Postmortem: Preventing a Billing Incident with Spec-First
I was on the team when 847 customers got charged twice. Support tickets started coming in on a Tuesday afternoon, and by the time we had a full picture it was $127,000 in duplicate charges across a 6-hour window. Three days to fully resolve. The root cause wasn't a bug in the traditional sense — it was a question nobody had answered in writing: what should happen when the payment provider times out after a charge is already in flight?
How it happened
Our checkout service called POST /v1/charges to process a payment. The payment provider occasionally took longer than our 30-second timeout. When the timeout fired, checkout returned "Payment failed. Please try again." The user — reasonably — clicked retry. A second charge went through.
Except the first charge had also completed, just after the timeout, while the retry was already in flight. Two charges. One purchase. And we had no mechanism to detect or prevent it.
I remember the Slack thread where someone asked "wait, does our charges endpoint even support idempotency keys?" The answer was no. We had never discussed it. It just... wasn't in the spec.
What the spec said (and didn't)
The spec for the POST /v1/charges endpoint, as it existed before the incident, contained the following:
POST /v1/charges Creates a new charge against the customer's payment method.
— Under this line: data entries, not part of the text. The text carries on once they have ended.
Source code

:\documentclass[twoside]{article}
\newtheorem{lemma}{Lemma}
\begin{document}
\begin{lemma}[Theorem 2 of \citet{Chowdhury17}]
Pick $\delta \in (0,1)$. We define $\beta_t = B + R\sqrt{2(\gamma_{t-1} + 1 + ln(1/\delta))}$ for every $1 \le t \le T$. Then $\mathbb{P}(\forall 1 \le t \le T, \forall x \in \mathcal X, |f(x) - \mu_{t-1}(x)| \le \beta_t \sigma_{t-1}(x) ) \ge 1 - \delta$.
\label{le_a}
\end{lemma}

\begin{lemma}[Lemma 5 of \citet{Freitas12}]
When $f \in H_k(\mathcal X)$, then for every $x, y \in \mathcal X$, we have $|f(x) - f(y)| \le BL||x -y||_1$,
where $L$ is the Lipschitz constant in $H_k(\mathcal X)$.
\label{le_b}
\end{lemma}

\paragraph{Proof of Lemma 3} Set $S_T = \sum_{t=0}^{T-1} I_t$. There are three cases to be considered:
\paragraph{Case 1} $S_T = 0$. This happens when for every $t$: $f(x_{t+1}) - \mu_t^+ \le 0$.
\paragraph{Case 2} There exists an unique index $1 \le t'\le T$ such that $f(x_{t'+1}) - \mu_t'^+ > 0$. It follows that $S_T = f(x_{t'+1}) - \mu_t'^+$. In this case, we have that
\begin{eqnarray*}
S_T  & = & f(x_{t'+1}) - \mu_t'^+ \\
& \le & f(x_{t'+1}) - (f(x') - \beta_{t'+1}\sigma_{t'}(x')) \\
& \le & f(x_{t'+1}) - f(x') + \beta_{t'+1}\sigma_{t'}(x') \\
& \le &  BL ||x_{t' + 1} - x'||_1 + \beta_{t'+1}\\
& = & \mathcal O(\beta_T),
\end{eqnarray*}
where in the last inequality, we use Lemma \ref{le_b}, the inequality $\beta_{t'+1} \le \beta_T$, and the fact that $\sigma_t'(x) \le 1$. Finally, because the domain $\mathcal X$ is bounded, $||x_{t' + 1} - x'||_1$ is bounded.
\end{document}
Request body: customer_id: string (required) amount_cents: integer (required) currency: string (required, ISO 4217) Response: 201: Charge created successfully. 400: Invalid request parameters. 402: Payment declined by provider. 500: Internal server error.
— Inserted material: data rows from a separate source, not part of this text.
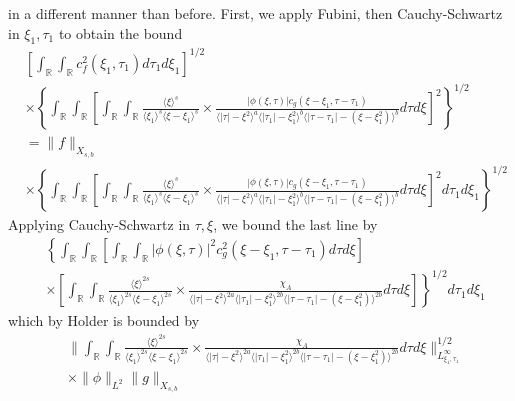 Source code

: \documentclass[12pt,reqno]{amsart}
\numberwithin{equation}{section}  %
\numberwithin{figure}{section}
\newcommand{\rr}{\mathbb{R}}
\theoremstyle{plain}
\theoremstyle{definition}
\theoremstyle{remark}
\begin{document}
in a different manner than before. First, we apply 
Fubini, then Cauchy-Schwartz in $\xi_{1}, \tau_{1}$ to obtain the bound
%
%
\begin{equation*}
\begin{split}
  & \left[ \int_{\rr} \int_{\rr} c_{f}^{2}(\xi_{1}, \tau_{1}) d \tau_{1} d
  \xi_{1} \right]^{1/2}
  \\
  & \times \left \{ \int_{\rr} \int_{\rr}   
 \left[
  \int_{\rr} \int_{\rr}
   \frac{\langle \xi \rangle ^{s}}{\langle \xi_{1} \rangle ^{s} \langle
   \xi - \xi_{1}\rangle ^{s}} \times \frac{|\phi(\xi, \tau)| c_{g}(\xi -
   \xi_{1}, \tau - \tau_{1})
}{\langle | \tau | - \xi^{2} \rangle
  ^{a} \langle | \tau_{1} | - \xi_{1}^{2} \rangle ^{b} \langle | \tau -
  \tau_{1} | - (\xi - \xi_{1}^{2}) \rangle ^{b}} d \tau d \xi 
  \right]^{2} \right \}^{1/2}
  \\
  & = \| f \|_{X_{s,b}}
  \\
  & \times \left \{ \int_{\rr} \int_{\rr}   
 \left[
  \int_{\rr} \int_{\rr}
   \frac{\langle \xi \rangle ^{s}}{\langle \xi_{1} \rangle ^{s} \langle
   \xi - \xi_{1}\rangle ^{s}} \times \frac{|\phi(\xi, \tau)| c_{g}(\xi -
   \xi_{1}, \tau - \tau_{1})
}{\langle | \tau | - \xi^{2} \rangle
  ^{a} \langle | \tau_{1} | - \xi_{1}^{2} \rangle ^{b} \langle | \tau -
  \tau_{1} | - (\xi - \xi_{1}^{2}) \rangle ^{b}} d \tau d \xi 
  \right]^{2} d \tau_{1} d \xi_{1} \right \}^{1/2}
\end{split}
\end{equation*}
%
Applying Cauchy-Schwartz in $\tau, \xi$, we bound the last line by 
%
%
\begin{equation*}
\begin{split}
& \left \{ \int_{\rr} \int_{\rr}   
  \left [ \int_{\rr} \int_{\rr}
  | \phi(\xi, \tau)|^{2} c_{g}^{2}(\xi - \xi_{1}, \tau - \tau_{1}) d \tau d \xi 
    \right ] \right . 
   \\
   & \left. \times \left [ \int_{\rr} \int_{\rr} \frac{\langle \xi \rangle
   ^{2s}}{\langle \xi_{1} \rangle ^{2s} \langle \xi - \xi_{1}\rangle ^{2s}}
   \times \frac{\chi_{A}}{\langle | \tau | - \xi^{2} \rangle ^{2a} \langle | \tau_{1} |
   - \xi_{1}^{2} \rangle ^{2b} \langle | \tau - \tau_{1} | - (\xi - \xi_{1}^{2})
   \rangle ^{2b}} d \tau d \xi \right ] \right \}^{1/2}d \tau_{1} d \xi_{1}
\end{split}
\end{equation*}
%
%
which by Holder is bounded by 
%
%
%
\begin{equation}
  \label{integral-bound-2nd-form}
\begin{split}
  & \| \int_{\rr} \int_{\rr} \frac{\langle \xi \rangle ^{2s}}{\langle \xi_{1} \rangle ^{2s} \langle
  \xi - \xi_{1}\rangle ^{2s}}  \times \frac{\chi_{A}}{\langle | \tau | - \xi^{2} \rangle
  ^{2a} \langle | \tau_{1} | - \xi_{1}^{2} \rangle ^{2b} \langle | \tau -
  \tau_{1} | - (\xi - \xi_{1}^{2}) \rangle ^{2b}} d \tau d \xi
  \|_{L^{\infty}_{\xi_{1}, \tau_{1}}}^{1/2}
  \\
  & \times \|\phi\|_{L^{2}} \| g \|_{X_{s,b}}
\end{split}
\end{equation}
\end{document}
Notice what's absent: any mention of retry behavior, idempotency, what a client should do when it receives a 500, or what happens when the payment provider times out after a charge has already been submitted. The spec describes the happy path and says nothing about the failure modes that actually matter for a billing system.
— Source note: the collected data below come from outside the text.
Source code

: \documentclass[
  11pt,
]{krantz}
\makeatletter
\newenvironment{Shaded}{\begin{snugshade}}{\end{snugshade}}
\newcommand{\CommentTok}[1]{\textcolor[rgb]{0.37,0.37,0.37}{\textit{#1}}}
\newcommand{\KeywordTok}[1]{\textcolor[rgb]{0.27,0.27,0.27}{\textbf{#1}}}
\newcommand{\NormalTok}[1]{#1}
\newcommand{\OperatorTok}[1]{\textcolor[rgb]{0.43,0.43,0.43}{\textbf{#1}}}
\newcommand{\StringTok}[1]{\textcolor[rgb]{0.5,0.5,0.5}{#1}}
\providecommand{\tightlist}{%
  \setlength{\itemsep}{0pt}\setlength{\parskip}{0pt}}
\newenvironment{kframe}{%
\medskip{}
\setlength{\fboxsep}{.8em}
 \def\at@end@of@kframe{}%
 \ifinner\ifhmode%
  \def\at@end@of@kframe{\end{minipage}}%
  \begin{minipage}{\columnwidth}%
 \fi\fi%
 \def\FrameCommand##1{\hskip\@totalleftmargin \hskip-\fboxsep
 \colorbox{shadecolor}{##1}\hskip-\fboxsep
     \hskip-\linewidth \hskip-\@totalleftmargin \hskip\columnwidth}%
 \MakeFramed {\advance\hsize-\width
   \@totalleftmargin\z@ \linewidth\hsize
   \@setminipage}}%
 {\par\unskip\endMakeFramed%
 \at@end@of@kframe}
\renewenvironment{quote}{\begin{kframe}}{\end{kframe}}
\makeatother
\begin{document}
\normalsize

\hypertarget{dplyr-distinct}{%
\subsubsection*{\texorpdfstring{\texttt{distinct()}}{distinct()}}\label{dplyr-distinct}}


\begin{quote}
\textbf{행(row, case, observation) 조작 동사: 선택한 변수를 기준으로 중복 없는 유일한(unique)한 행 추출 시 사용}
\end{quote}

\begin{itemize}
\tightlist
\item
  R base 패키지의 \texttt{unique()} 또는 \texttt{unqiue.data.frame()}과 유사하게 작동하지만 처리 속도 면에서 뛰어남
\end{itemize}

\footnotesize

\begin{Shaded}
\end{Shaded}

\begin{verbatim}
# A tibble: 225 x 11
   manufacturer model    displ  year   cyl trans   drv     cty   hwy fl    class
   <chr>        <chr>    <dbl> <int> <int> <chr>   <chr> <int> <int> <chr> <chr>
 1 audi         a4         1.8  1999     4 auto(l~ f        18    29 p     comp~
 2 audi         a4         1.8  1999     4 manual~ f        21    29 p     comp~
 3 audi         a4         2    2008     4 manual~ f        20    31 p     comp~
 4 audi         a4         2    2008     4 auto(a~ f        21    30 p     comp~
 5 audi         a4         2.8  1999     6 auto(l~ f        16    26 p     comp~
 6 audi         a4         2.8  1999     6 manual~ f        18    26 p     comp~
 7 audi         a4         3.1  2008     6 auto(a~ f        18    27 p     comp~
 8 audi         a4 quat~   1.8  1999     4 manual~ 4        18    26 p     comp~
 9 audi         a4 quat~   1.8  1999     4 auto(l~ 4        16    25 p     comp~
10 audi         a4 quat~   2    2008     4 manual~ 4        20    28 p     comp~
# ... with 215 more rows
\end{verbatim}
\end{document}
The acceptance criteria we never wrote
Good acceptance criteria would have forced the team to decide the retry question before implementation. Here is what was missing:
MISSING - Acceptance criteria for retry behavior:
- Given POST /v1/charges is submitted with Idempotency-Key: "key-xyz"
When the payment provider succeeds after the client's timeout fires
And the client retries with the same Idempotency-Key
Then the endpoint returns 200 with the original charge response
And no duplicate charge is created
- Given POST /v1/charges returns 500
When the client has no Idempotency-Key
Then the spec must state: "Do not retry. Contact support with your
request ID. Retrying may result in a duplicate charge."
- Given the payment provider takes longer than 25 seconds
When the endpoint has not yet received a response
Then the endpoint must NOT return a 500 before the payment settles.
The endpoint must wait for the provider response or timeout at 45s.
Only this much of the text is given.